Stored items:
——
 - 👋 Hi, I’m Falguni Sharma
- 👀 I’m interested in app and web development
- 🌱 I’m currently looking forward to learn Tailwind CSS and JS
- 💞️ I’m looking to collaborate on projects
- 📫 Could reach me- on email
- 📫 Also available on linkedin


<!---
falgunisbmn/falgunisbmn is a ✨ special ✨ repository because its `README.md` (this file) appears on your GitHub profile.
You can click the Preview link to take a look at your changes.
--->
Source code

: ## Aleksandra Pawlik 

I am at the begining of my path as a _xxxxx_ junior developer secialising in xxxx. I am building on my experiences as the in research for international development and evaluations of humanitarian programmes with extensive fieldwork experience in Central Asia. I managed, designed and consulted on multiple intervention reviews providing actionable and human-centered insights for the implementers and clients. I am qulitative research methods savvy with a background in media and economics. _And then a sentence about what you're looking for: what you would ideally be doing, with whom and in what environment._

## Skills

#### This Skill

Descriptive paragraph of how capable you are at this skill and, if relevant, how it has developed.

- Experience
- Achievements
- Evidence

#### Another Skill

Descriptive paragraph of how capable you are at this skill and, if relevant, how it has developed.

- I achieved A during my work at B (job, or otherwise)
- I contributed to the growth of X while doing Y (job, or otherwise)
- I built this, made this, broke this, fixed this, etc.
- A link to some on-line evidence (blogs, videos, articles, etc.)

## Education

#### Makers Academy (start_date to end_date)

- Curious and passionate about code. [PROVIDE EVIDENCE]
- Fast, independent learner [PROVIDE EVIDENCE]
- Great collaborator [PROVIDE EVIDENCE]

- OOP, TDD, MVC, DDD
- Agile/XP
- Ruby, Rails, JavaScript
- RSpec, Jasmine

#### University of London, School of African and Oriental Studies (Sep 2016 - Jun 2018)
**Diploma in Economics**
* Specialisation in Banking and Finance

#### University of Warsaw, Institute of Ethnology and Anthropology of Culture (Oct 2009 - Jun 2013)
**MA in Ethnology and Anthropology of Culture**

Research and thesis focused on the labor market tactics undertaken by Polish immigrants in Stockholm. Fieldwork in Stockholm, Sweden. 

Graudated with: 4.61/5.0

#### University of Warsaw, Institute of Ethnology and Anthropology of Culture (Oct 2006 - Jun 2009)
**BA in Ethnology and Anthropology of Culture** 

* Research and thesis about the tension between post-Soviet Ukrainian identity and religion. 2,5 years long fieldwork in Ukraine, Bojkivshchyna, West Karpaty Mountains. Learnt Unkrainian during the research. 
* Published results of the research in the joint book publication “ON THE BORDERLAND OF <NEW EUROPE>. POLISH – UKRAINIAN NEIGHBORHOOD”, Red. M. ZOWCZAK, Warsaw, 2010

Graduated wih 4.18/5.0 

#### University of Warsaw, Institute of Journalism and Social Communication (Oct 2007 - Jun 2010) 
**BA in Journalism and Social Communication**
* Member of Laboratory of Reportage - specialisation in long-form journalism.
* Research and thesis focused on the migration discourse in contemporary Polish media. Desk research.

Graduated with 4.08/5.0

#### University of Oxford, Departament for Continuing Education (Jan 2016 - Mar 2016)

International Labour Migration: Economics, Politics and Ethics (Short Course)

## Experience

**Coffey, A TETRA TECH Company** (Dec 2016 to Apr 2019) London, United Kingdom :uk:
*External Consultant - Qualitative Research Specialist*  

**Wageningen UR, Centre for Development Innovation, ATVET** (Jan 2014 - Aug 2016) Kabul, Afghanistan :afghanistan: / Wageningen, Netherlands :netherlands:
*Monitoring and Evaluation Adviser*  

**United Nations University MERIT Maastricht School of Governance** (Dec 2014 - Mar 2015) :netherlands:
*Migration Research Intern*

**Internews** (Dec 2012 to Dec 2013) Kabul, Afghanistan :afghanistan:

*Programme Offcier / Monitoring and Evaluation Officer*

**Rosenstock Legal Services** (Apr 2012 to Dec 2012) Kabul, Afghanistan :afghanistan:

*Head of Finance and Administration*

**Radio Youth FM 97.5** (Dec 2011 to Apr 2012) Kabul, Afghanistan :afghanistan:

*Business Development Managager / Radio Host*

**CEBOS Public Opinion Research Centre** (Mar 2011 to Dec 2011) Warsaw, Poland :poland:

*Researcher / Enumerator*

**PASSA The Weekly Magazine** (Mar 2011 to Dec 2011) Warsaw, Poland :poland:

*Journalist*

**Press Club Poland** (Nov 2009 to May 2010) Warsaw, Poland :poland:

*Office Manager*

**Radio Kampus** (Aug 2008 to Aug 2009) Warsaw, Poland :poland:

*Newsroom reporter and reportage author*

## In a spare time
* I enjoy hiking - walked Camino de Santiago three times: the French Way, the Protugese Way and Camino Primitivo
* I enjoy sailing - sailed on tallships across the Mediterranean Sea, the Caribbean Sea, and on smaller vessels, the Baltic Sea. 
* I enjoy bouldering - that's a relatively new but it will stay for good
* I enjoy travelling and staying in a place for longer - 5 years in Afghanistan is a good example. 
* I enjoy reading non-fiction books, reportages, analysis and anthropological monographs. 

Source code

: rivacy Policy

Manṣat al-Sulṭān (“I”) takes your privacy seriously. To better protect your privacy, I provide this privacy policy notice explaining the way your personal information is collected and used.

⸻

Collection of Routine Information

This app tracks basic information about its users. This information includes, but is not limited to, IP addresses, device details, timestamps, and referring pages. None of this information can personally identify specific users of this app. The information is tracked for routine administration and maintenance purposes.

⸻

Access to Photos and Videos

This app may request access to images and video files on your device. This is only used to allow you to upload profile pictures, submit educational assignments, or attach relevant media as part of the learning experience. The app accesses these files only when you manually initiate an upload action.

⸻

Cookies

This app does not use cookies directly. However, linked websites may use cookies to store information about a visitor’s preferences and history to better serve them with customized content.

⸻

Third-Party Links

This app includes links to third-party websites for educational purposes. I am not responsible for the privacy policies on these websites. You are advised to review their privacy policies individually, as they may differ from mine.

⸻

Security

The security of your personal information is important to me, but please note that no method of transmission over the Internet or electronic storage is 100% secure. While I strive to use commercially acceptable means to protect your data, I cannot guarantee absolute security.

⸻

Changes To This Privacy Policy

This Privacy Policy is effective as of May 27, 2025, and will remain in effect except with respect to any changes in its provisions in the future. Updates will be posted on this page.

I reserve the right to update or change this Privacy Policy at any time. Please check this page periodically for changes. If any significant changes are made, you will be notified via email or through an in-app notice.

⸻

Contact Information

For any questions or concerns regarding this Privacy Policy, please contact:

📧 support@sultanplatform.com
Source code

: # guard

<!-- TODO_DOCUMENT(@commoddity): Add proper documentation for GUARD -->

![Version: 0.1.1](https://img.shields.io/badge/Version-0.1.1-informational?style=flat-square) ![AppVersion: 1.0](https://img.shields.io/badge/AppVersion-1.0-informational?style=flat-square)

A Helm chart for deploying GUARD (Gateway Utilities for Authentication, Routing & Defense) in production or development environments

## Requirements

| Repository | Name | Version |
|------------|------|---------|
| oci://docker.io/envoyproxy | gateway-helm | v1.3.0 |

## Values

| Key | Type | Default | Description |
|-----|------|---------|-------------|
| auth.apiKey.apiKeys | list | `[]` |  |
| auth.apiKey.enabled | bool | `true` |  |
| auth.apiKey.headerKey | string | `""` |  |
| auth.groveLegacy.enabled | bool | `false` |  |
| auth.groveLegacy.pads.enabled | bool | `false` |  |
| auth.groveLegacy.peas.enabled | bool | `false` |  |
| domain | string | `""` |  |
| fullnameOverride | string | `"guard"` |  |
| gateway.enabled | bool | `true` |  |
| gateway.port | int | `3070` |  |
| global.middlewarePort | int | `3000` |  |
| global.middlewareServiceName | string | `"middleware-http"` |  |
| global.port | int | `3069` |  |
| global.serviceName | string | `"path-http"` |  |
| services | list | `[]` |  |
——
• **THE TASK**
What is the number of lines above that contain "groveLegacy"? Answer with that number only.

• **OUTPUT FOR THIS TASK**
3